What is being asked. Locate the line that contains "discontinuous initial data" in the entries below, then repeat it and every following line through the line that contains "In this paper, we", exactly, and no others.
* * * * *
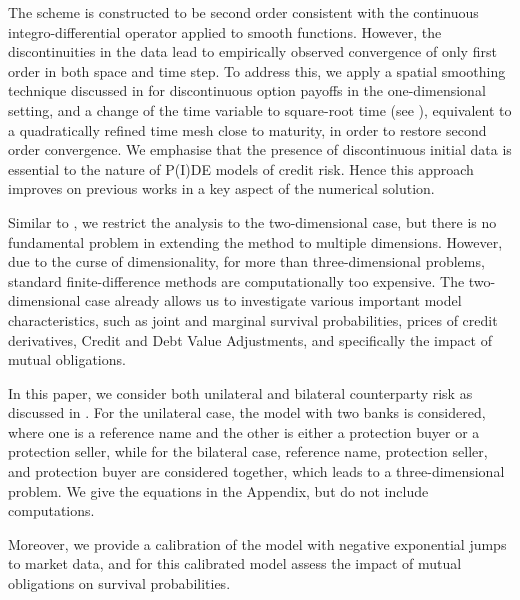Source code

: The scheme is constructed to be second order consistent with the continuous integro-differential operator applied to smooth functions. However, the discontinuities in the data lead to empirically observed convergence of only first order in both space and time step.
To address this, we apply a spatial smoothing technique discussed in  \cite{pooley2003} for discontinuous option payoffs in the one-dimensional setting, and a change of the time variable to square-root time (see \cite{reisinger2013}), equivalent to a quadratically refined time mesh close to maturity, in order to restore second order convergence.
We emphasise that the presence of %
discontinuous initial data is essential to the nature of P(I)DE models of credit risk. Hence this approach improves on previous works in a key aspect of the numerical solution.

Similar to \cite{LiptonItkin2015}, we restrict the analysis to the two-dimensional case, but there is no fundamental problem in extending the method to multiple dimensions. However, due to the curse of dimensionality, for more than three-dimensional problems, standard finite-difference methods are computationally too expensive. The two-dimensional case already allows us to investigate various important model characteristics, such as joint and marginal survival probabilities, prices of credit derivatives, Credit and Debt Value Adjustments, and specifically the impact of mutual obligations.

In this paper, we consider both unilateral and bilateral counterparty risk as discussed in \cite{LiptonSav}. For the unilateral case, the model with two banks is considered, where one is a reference name and the other is either a protection buyer or a protection seller, while for the bilateral case, reference name, protection seller, and protection buyer are considered together, which leads to a three-dimensional problem. We give the equations in the Appendix, but do not include computations.

Moreover, we provide a calibration of the model with negative exponential jumps to market data, and for this calibrated model assess the impact of mutual obligations on survival probabilities.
* * * * *
Reply to the task.
discontinuous initial data is essential to the nature of P(I)DE models of credit risk. Hence this approach improves on previous works in a key aspect of the numerical solution.

Similar to \cite{LiptonItkin2015}, we restrict the analysis to the two-dimensional case, but there is no fundamental problem in extending the method to multiple dimensions. However, due to the curse of dimensionality, for more than three-dimensional problems, standard finite-difference methods are computationally too expensive. The two-dimensional case already allows us to investigate various important model characteristics, such as joint and marginal survival probabilities, prices of credit derivatives, Credit and Debt Value Adjustments, and specifically the impact of mutual obligations.

In this paper, we consider both unilateral and bilateral counterparty risk as discussed in \cite{LiptonSav}. For the unilateral case, the model with two banks is considered, where one is a reference name and the other is either a protection buyer or a protection seller, while for the bilateral case, reference name, protection seller, and protection buyer are considered together, which leads to a three-dimensional problem. We give the equations in the Appendix, but do not include computations.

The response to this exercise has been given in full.